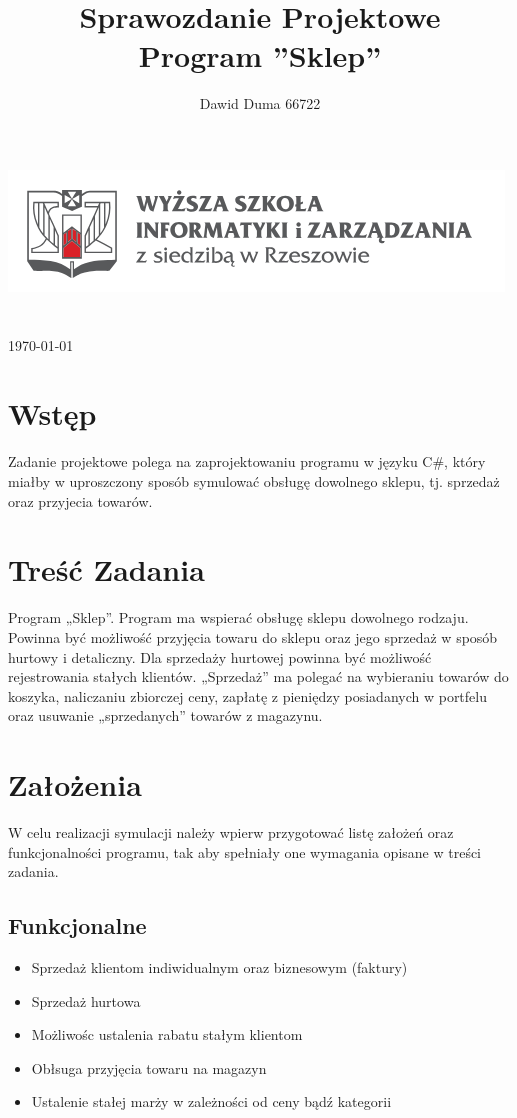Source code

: \documentclass[12pt,a4paper]{article}
\title{Sprawozdanie Projektowe \\ Program ''Sklep''}
\author{Dawid Duma 66722}
\begin{document}
\makeatletter
    \begin{titlepage}
        \begin{center}
            \includegraphics[width=0.7\linewidth]{figures/logoWSIiZ.png}\\[4ex]
            {\huge \bfseries  \@title }\\[2ex] 
            {\LARGE  \@author}\\[50ex] 
            {\large \today}
        \end{center}
    \end{titlepage}
\makeatother
\thispagestyle{empty}
\newpage

\tableofcontents
\newpage

\section{Wstęp}
Zadanie projektowe polega na zaprojektowaniu programu w języku C\#, który miałby w uproszczony sposób symulować obsługę dowolnego sklepu, tj. sprzedaż oraz przyjecia towarów.

\section{Treść Zadania}
Program „Sklep”. Program ma wspierać obsługę sklepu dowolnego rodzaju. Powinna być możliwość przyjęcia towaru do sklepu oraz jego sprzedaż w sposób hurtowy i detaliczny. Dla sprzedaży hurtowej powinna być możliwość rejestrowania stałych klientów. „Sprzedaż” ma polegać na wybieraniu towarów do koszyka, naliczaniu zbiorczej ceny, zapłatę z pieniędzy posiadanych w portfelu oraz usuwanie „sprzedanych” towarów z magazynu.

\section{Założenia}
W celu realizacji symulacji należy wpierw przygotować listę założeń oraz funkcjonalności programu, tak aby spełniały one wymagania opisane w treści zadania.
	\subsection{Funkcjonalne}
	\begin{itemize}
		\item Sprzedaż klientom indiwidualnym oraz biznesowym (faktury)
		\item Sprzedaż hurtowa 
		\item Możliwośc ustalenia rabatu stałym klientom
		\item Obłsuga przyjęcia towaru na magazyn
		\item Ustalenie stałej marży w zależności od ceny bądź kategorii
	\end{itemize}
	
\end{document}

WHAT TO WORK ON: The data must be repeated exactly. Any pictures in it are to be left out.

OUTPUT BELOW:
Source code

: \documentclass[12pt,a4paper]{article}
\title{Sprawozdanie Projektowe \\ Program ''Sklep''}
\author{Dawid Duma 66722}
\begin{document}
\makeatletter
    \begin{titlepage}
        \begin{center}
            \includegraphics[width=0.7\linewidth]{figures/logoWSIiZ.png}\\[4ex]
            {\huge \bfseries  \@title }\\[2ex] 
            {\LARGE  \@author}\\[50ex] 
            {\large \today}
        \end{center}
    \end{titlepage}
\makeatother
\thispagestyle{empty}
\newpage

\tableofcontents
\newpage

\section{Wstęp}
Zadanie projektowe polega na zaprojektowaniu programu w języku C\#, który miałby w uproszczony sposób symulować obsługę dowolnego sklepu, tj. sprzedaż oraz przyjecia towarów.

\section{Treść Zadania}
Program „Sklep”. Program ma wspierać obsługę sklepu dowolnego rodzaju. Powinna być możliwość przyjęcia towaru do sklepu oraz jego sprzedaż w sposób hurtowy i detaliczny. Dla sprzedaży hurtowej powinna być możliwość rejestrowania stałych klientów. „Sprzedaż” ma polegać na wybieraniu towarów do koszyka, naliczaniu zbiorczej ceny, zapłatę z pieniędzy posiadanych w portfelu oraz usuwanie „sprzedanych” towarów z magazynu.

\section{Założenia}
W celu realizacji symulacji należy wpierw przygotować listę założeń oraz funkcjonalności programu, tak aby spełniały one wymagania opisane w treści zadania.
	\subsection{Funkcjonalne}
	\begin{itemize}
		\item Sprzedaż klientom indiwidualnym oraz biznesowym (faktury)
		\item Sprzedaż hurtowa 
		\item Możliwośc ustalenia rabatu stałym klientom
		\item Obłsuga przyjęcia towaru na magazyn
		\item Ustalenie stałej marży w zależności od ceny bądź kategorii
	\end{itemize}
	
\end{document}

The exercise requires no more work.